## Input data
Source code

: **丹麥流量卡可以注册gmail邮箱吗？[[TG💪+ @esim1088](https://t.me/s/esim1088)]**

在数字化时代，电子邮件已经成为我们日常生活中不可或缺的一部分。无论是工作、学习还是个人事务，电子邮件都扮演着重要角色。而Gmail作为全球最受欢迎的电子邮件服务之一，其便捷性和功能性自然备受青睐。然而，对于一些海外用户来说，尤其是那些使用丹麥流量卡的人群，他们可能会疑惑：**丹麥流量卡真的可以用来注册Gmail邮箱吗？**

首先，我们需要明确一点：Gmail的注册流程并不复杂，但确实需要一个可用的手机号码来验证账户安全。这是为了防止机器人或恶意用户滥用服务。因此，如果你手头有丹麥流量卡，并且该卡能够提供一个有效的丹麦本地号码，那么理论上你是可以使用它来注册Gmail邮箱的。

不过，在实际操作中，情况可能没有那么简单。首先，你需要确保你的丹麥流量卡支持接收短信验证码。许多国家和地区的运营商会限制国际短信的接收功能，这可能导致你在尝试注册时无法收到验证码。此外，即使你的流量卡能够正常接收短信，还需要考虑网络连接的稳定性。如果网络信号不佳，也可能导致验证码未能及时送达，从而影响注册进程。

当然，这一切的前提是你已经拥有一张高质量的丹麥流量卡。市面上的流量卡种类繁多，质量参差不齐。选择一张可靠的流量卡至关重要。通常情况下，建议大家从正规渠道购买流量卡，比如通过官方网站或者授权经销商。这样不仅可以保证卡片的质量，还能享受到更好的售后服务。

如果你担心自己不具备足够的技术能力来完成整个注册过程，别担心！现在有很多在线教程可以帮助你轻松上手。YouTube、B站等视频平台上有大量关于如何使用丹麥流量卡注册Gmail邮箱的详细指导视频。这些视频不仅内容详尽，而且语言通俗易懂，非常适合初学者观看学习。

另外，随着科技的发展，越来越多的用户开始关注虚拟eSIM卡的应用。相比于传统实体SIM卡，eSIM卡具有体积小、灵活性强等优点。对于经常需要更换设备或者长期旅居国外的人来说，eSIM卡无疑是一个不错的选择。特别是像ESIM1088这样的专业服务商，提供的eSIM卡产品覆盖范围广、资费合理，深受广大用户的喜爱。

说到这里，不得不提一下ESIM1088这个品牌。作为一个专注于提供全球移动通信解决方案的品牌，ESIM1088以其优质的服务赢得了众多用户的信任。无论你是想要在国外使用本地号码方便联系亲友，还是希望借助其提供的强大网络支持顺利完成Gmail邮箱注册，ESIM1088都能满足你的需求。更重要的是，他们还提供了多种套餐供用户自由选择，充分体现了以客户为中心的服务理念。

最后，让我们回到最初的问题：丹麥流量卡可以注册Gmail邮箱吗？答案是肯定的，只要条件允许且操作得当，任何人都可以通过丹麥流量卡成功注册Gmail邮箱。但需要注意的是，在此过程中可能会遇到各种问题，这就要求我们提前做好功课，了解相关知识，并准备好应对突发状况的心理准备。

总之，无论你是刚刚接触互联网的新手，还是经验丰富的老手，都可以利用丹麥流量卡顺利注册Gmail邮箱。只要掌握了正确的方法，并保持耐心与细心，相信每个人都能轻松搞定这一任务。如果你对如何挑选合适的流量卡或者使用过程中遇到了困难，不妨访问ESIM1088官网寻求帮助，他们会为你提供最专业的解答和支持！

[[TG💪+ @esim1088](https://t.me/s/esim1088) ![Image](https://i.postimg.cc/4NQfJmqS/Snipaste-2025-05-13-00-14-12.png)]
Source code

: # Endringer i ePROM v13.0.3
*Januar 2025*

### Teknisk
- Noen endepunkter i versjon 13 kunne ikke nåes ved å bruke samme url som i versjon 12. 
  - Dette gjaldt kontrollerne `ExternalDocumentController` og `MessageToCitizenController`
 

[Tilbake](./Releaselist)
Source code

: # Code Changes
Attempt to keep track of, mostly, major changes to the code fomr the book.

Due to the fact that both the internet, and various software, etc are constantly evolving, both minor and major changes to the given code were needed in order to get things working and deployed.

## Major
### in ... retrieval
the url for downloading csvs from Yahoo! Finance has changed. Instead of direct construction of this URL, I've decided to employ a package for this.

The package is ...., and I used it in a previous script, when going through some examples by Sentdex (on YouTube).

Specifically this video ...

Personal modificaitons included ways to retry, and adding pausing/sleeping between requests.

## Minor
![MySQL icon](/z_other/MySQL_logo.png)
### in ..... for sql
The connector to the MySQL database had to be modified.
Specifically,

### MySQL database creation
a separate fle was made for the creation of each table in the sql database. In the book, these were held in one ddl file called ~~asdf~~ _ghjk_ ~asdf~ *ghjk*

## What needs to be done
Find all lines in the records that hold the word "Specifically". Copy them.

## Solution to this exercise
Specifically this video ...
Specifically,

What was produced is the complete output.